Relation between the probability of Bayesian Model Selection selecting the correct model and number of observations?

50 Views Asked by At

Suppose I have a set of candidate models $\{M_{1},M_{2},...\}$, and observed data $D$. $D$ is generated by model $M_{*}$, and we assume $M_{*}$ is in the candidate model set. Now I use Bayesian Model Selection to select a model from the candidate model set, and wish to select the correct model $M_{*}$.

The posterior probability $P(M_{i}|D)$ of a model $M_{i}$ given data D is: $$P(M_{i}|D) \propto P(M_{i})P(D|M_{i})$$ where $P(D|M_{i})=\int P(D|\theta,M_{i})P(\theta|M_{i}) d \theta $ is the marginal likelihood or model evidence of $M_{i}$. Then model with largest posterior probability is selected.

I am wondering if this can theoretically guarantee that, with some probability, the selected model is the correct model?

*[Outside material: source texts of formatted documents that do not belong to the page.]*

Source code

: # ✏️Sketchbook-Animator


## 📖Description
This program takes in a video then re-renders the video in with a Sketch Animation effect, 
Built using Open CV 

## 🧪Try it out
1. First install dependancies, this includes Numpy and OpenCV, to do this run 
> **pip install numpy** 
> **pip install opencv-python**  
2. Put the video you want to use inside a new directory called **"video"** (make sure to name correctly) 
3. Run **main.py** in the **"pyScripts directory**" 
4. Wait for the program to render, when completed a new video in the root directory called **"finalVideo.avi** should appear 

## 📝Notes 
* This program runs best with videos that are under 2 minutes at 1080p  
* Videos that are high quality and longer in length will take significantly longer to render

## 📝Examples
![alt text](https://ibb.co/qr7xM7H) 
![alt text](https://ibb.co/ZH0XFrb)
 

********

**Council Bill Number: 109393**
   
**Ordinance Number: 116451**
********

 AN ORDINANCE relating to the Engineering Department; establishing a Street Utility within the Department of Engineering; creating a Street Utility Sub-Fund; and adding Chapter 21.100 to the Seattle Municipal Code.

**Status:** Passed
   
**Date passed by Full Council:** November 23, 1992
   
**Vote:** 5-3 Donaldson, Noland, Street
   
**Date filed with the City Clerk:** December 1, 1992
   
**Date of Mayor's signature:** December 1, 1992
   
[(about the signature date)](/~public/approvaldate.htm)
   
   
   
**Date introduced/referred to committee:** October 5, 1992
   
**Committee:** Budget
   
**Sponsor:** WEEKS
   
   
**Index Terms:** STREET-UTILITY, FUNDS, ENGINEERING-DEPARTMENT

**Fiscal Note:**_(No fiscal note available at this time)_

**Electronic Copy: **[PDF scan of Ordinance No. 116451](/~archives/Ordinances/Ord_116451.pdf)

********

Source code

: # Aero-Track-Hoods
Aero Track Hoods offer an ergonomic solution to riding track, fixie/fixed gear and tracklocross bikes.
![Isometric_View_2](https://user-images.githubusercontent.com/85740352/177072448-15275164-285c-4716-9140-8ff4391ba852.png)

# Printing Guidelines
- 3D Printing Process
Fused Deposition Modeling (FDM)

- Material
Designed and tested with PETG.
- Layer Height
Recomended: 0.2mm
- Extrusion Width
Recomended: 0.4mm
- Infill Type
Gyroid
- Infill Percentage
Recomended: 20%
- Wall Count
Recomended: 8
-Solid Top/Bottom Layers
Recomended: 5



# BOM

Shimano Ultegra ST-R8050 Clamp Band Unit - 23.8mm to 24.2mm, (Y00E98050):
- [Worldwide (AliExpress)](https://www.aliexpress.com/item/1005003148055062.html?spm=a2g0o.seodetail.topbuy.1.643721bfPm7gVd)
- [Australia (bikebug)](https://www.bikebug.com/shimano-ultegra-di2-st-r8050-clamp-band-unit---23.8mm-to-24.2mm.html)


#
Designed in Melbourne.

And what's the relation between number of observations with this probability?

From Page 20 of this slides, Bayes Factor always favors correct model because $$E[\ln{\frac{P(D|M_{*})}{P(D|M_{i})}}]=\int P(D|M_{*}) \ln{\frac{P(D|M_{*})}{P(D|M_{i})}}$$ is KL divergence, so it is always greater than or equal to zero. But this does not tell me probability of the correct model being selected.

Any useful reference or possible directions to look at will be appreciated. Thank you.